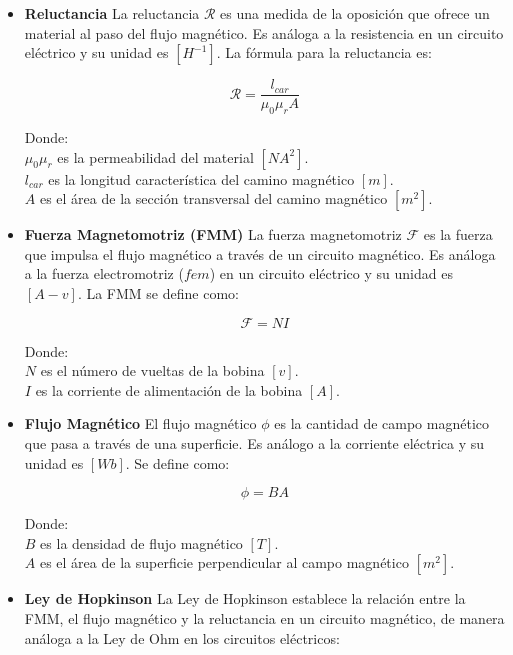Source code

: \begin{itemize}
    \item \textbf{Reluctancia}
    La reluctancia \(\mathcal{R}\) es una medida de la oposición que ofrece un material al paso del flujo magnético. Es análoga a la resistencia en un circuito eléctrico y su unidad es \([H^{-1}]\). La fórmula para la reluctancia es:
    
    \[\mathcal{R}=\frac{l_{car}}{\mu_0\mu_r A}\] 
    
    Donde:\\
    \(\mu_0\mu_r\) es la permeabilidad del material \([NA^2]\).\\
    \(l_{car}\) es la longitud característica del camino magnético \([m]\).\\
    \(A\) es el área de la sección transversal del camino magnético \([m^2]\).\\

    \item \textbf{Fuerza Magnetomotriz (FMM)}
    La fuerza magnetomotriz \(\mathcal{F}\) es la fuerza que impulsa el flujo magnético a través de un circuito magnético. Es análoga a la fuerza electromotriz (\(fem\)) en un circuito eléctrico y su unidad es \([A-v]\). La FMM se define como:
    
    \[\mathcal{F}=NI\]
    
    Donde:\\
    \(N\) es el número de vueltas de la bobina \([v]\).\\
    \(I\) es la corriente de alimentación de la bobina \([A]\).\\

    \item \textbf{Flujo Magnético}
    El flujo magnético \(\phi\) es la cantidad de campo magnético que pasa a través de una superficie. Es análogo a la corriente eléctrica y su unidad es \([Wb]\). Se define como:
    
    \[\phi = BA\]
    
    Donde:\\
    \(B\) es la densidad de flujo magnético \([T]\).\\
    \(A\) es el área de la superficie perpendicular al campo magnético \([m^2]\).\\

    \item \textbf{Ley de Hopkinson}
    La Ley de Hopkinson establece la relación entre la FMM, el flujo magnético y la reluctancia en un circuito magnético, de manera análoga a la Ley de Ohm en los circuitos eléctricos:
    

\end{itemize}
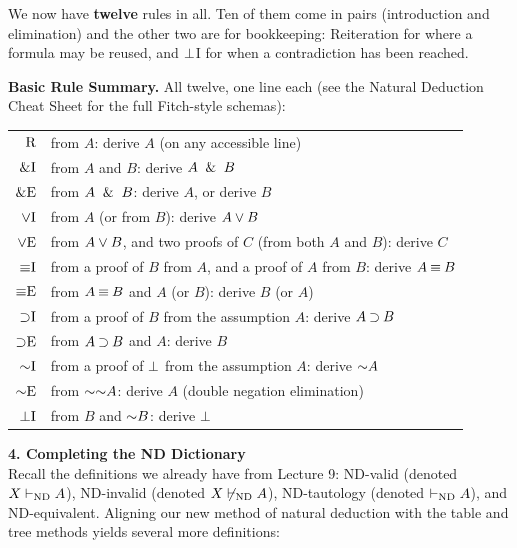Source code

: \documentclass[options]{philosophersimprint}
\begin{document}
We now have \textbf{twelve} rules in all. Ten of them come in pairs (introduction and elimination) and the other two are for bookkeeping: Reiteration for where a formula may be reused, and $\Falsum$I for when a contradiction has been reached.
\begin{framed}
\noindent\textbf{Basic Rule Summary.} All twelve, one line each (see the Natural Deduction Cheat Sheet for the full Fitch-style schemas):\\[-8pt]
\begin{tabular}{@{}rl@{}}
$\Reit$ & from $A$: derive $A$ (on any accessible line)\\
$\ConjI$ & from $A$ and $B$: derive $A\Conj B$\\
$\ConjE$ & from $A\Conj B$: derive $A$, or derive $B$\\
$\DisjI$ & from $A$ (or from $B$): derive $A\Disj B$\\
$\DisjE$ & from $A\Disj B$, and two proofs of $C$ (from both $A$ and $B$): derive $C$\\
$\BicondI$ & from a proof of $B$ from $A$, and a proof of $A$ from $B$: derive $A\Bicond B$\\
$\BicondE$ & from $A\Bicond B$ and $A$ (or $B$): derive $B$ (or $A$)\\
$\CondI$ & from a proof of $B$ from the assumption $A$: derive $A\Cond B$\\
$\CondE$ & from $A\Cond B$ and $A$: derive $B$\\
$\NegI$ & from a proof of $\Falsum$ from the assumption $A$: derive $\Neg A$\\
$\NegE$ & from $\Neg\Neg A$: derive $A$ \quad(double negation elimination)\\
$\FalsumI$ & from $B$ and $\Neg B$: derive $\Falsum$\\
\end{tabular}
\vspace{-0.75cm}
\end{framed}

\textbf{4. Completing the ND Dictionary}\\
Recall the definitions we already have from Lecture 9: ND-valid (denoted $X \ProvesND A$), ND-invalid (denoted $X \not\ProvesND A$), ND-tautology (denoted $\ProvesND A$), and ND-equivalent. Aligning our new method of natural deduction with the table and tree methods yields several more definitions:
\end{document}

--- Exercise goal ---
Please print everything in the material exactly, apart from the pictures.

--- Exercise solution ---
Source code

: \begin{itemize}
    \item \textbf{Reluctancia}
    La reluctancia \(\mathcal{R}\) es una medida de la oposición que ofrece un material al paso del flujo magnético. Es análoga a la resistencia en un circuito eléctrico y su unidad es \([H^{-1}]\). La fórmula para la reluctancia es:
    
    \[\mathcal{R}=\frac{l_{car}}{\mu_0\mu_r A}\] 
    
    Donde:\\
    \(\mu_0\mu_r\) es la permeabilidad del material \([NA^2]\).\\
    \(l_{car}\) es la longitud característica del camino magnético \([m]\).\\
    \(A\) es el área de la sección transversal del camino magnético \([m^2]\).\\

    \item \textbf{Fuerza Magnetomotriz (FMM)}
    La fuerza magnetomotriz \(\mathcal{F}\) es la fuerza que impulsa el flujo magnético a través de un circuito magnético. Es análoga a la fuerza electromotriz (\(fem\)) en un circuito eléctrico y su unidad es \([A-v]\). La FMM se define como:
    
    \[\mathcal{F}=NI\]
    
    Donde:\\
    \(N\) es el número de vueltas de la bobina \([v]\).\\
    \(I\) es la corriente de alimentación de la bobina \([A]\).\\

    \item \textbf{Flujo Magnético}
    El flujo magnético \(\phi\) es la cantidad de campo magnético que pasa a través de una superficie. Es análogo a la corriente eléctrica y su unidad es \([Wb]\). Se define como:
    
    \[\phi = BA\]
    
    Donde:\\
    \(B\) es la densidad de flujo magnético \([T]\).\\
    \(A\) es el área de la superficie perpendicular al campo magnético \([m^2]\).\\

    \item \textbf{Ley de Hopkinson}
    La Ley de Hopkinson establece la relación entre la FMM, el flujo magnético y la reluctancia en un circuito magnético, de manera análoga a la Ley de Ohm en los circuitos eléctricos:
    

\end{itemize}
Source code

: \documentclass[options]{philosophersimprint}
\begin{document}
We now have \textbf{twelve} rules in all. Ten of them come in pairs (introduction and elimination) and the other two are for bookkeeping: Reiteration for where a formula may be reused, and $\Falsum$I for when a contradiction has been reached.
\begin{framed}
\noindent\textbf{Basic Rule Summary.} All twelve, one line each (see the Natural Deduction Cheat Sheet for the full Fitch-style schemas):\\[-8pt]
\begin{tabular}{@{}rl@{}}
$\Reit$ & from $A$: derive $A$ (on any accessible line)\\
$\ConjI$ & from $A$ and $B$: derive $A\Conj B$\\
$\ConjE$ & from $A\Conj B$: derive $A$, or derive $B$\\
$\DisjI$ & from $A$ (or from $B$): derive $A\Disj B$\\
$\DisjE$ & from $A\Disj B$, and two proofs of $C$ (from both $A$ and $B$): derive $C$\\
$\BicondI$ & from a proof of $B$ from $A$, and a proof of $A$ from $B$: derive $A\Bicond B$\\
$\BicondE$ & from $A\Bicond B$ and $A$ (or $B$): derive $B$ (or $A$)\\
$\CondI$ & from a proof of $B$ from the assumption $A$: derive $A\Cond B$\\
$\CondE$ & from $A\Cond B$ and $A$: derive $B$\\
$\NegI$ & from a proof of $\Falsum$ from the assumption $A$: derive $\Neg A$\\
$\NegE$ & from $\Neg\Neg A$: derive $A$ \quad(double negation elimination)\\
$\FalsumI$ & from $B$ and $\Neg B$: derive $\Falsum$\\
\end{tabular}
\vspace{-0.75cm}
\end{framed}

\textbf{4. Completing the ND Dictionary}\\
Recall the definitions we already have from Lecture 9: ND-valid (denoted $X \ProvesND A$), ND-invalid (denoted $X \not\ProvesND A$), ND-tautology (denoted $\ProvesND A$), and ND-equivalent. Aligning our new method of natural deduction with the table and tree methods yields several more definitions:
\end{document}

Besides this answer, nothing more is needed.